## [Work order]
Copy each line below that contains "audit".

## [Supplied data]
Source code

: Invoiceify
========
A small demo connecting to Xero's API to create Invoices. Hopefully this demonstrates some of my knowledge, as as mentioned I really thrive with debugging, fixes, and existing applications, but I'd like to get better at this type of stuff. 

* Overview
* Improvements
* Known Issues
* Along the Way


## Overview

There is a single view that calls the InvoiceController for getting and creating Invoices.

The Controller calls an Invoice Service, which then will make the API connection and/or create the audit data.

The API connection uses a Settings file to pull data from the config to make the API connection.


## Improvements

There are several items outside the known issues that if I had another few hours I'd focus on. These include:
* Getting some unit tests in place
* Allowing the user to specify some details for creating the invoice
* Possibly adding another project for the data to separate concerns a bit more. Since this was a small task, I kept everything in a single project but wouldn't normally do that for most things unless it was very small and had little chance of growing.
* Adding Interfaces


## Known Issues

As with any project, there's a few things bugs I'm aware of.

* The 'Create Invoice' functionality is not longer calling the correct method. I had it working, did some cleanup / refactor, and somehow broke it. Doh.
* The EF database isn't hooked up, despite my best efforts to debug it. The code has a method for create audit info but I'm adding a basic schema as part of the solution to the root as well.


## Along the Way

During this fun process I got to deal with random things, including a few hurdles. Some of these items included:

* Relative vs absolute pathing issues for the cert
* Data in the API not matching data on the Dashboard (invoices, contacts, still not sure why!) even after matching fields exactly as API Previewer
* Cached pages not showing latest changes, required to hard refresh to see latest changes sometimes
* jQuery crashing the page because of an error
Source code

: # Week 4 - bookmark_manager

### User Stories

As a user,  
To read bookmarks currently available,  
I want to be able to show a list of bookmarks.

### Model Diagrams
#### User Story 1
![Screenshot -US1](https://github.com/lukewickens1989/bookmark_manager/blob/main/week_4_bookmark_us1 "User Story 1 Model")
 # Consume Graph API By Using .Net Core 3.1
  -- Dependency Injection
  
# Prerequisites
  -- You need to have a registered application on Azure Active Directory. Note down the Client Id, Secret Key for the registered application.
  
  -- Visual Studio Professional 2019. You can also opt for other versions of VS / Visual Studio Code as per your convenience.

## [Response]
The Controller calls an Invoice Service, which then will make the API connection and/or create the audit data.
* The EF database isn't hooked up, despite my best efforts to debug it. The code has a method for create audit info but I'm adding a basic schema as part of the solution to the root as well.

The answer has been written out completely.